* **DATA SHOWN**
━━━━━━━━━━━━━━━━
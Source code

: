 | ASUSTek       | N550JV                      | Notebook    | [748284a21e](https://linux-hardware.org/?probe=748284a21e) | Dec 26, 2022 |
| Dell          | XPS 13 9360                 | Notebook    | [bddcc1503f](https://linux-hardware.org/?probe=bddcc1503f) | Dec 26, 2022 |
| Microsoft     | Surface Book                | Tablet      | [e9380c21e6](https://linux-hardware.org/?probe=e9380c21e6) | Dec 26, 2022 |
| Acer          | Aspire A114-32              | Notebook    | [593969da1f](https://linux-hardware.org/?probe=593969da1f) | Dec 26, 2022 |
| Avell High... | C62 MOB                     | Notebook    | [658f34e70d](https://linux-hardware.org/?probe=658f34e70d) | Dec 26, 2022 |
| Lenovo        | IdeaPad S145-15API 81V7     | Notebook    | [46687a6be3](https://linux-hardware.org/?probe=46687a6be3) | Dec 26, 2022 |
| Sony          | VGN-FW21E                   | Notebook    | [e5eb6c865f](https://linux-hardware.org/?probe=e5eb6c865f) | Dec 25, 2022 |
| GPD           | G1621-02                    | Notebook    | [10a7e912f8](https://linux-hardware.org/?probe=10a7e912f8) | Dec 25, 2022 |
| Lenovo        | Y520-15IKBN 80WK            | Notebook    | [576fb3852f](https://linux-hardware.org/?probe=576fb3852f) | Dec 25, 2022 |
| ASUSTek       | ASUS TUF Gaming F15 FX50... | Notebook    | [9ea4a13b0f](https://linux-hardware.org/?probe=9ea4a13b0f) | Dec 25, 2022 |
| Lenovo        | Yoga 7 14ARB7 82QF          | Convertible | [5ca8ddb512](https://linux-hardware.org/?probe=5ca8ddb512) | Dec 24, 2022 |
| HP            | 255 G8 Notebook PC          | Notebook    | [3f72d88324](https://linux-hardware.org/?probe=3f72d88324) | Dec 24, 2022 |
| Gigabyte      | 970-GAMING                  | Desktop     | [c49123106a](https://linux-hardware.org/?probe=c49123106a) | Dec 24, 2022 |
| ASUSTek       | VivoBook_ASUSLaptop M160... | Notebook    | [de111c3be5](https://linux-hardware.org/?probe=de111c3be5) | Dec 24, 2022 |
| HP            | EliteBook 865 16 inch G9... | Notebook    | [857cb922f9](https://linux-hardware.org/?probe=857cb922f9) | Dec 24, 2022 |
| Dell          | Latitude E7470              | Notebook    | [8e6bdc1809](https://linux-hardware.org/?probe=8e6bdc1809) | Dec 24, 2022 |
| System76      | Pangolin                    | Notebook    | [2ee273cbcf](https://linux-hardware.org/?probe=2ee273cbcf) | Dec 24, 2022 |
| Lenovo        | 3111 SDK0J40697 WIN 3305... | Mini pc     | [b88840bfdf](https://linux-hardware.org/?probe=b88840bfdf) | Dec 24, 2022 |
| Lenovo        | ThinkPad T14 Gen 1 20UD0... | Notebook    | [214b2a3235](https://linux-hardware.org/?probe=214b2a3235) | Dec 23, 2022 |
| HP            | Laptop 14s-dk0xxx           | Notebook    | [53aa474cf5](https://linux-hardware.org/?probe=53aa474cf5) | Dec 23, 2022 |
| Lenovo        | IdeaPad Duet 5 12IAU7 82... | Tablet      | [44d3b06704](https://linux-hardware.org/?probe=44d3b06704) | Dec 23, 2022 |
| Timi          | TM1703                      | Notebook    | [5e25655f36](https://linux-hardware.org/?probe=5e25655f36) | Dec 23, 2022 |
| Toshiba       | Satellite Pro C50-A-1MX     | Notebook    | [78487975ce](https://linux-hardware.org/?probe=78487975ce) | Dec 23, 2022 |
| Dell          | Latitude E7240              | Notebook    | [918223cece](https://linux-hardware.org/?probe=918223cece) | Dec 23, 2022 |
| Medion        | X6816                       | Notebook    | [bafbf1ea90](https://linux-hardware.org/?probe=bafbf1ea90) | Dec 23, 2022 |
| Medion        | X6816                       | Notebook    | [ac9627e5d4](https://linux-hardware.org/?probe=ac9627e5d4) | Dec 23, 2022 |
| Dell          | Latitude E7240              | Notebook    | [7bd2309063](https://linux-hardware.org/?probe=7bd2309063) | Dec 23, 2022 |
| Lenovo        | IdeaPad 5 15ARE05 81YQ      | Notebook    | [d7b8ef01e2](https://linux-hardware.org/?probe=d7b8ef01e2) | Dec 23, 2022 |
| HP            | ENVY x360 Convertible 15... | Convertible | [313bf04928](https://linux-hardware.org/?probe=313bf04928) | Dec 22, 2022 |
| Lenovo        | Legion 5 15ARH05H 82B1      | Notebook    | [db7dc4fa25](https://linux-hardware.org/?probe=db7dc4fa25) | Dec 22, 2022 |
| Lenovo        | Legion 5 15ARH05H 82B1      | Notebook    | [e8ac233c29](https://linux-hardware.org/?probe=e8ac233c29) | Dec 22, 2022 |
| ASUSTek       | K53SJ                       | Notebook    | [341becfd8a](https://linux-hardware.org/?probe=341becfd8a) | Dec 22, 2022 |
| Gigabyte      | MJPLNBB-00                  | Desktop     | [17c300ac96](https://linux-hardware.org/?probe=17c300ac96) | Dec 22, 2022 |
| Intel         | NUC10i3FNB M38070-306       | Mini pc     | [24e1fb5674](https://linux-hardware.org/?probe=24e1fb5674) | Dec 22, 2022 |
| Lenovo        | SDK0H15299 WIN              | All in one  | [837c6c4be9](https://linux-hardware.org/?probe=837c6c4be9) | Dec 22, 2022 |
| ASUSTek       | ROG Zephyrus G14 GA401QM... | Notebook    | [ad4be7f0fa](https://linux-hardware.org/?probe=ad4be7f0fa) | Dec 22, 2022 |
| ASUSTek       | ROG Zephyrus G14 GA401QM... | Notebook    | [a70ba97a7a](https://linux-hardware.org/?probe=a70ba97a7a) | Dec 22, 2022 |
━━━━━━━━━━━━━━━━
Look for the word "Lenovo" in the listing above, and copy every line where you find it.

| Lenovo        | IdeaPad S145-15API 81V7     | Notebook    | [46687a6be3](https://linux-hardware.org/?probe=46687a6be3) | Dec 26, 2022 |
| Lenovo        | Y520-15IKBN 80WK            | Notebook    | [576fb3852f](https://linux-hardware.org/?probe=576fb3852f) | Dec 25, 2022 |
| Lenovo        | Yoga 7 14ARB7 82QF          | Convertible | [5ca8ddb512](https://linux-hardware.org/?probe=5ca8ddb512) | Dec 24, 2022 |
| Lenovo        | 3111 SDK0J40697 WIN 3305... | Mini pc     | [b88840bfdf](https://linux-hardware.org/?probe=b88840bfdf) | Dec 24, 2022 |
| Lenovo        | ThinkPad T14 Gen 1 20UD0... | Notebook    | [214b2a3235](https://linux-hardware.org/?probe=214b2a3235) | Dec 23, 2022 |
| Lenovo        | IdeaPad Duet 5 12IAU7 82... | Tablet      | [44d3b06704](https://linux-hardware.org/?probe=44d3b06704) | Dec 23, 2022 |
| Lenovo        | IdeaPad 5 15ARE05 81YQ      | Notebook    | [d7b8ef01e2](https://linux-hardware.org/?probe=d7b8ef01e2) | Dec 23, 2022 |
| Lenovo        | Legion 5 15ARH05H 82B1      | Notebook    | [db7dc4fa25](https://linux-hardware.org/?probe=db7dc4fa25) | Dec 22, 2022 |
| Lenovo        | Legion 5 15ARH05H 82B1      | Notebook    | [e8ac233c29](https://linux-hardware.org/?probe=e8ac233c29) | Dec 22, 2022 |
| Lenovo        | SDK0H15299 WIN              | All in one  | [837c6c4be9](https://linux-hardware.org/?probe=837c6c4be9) | Dec 22, 2022 |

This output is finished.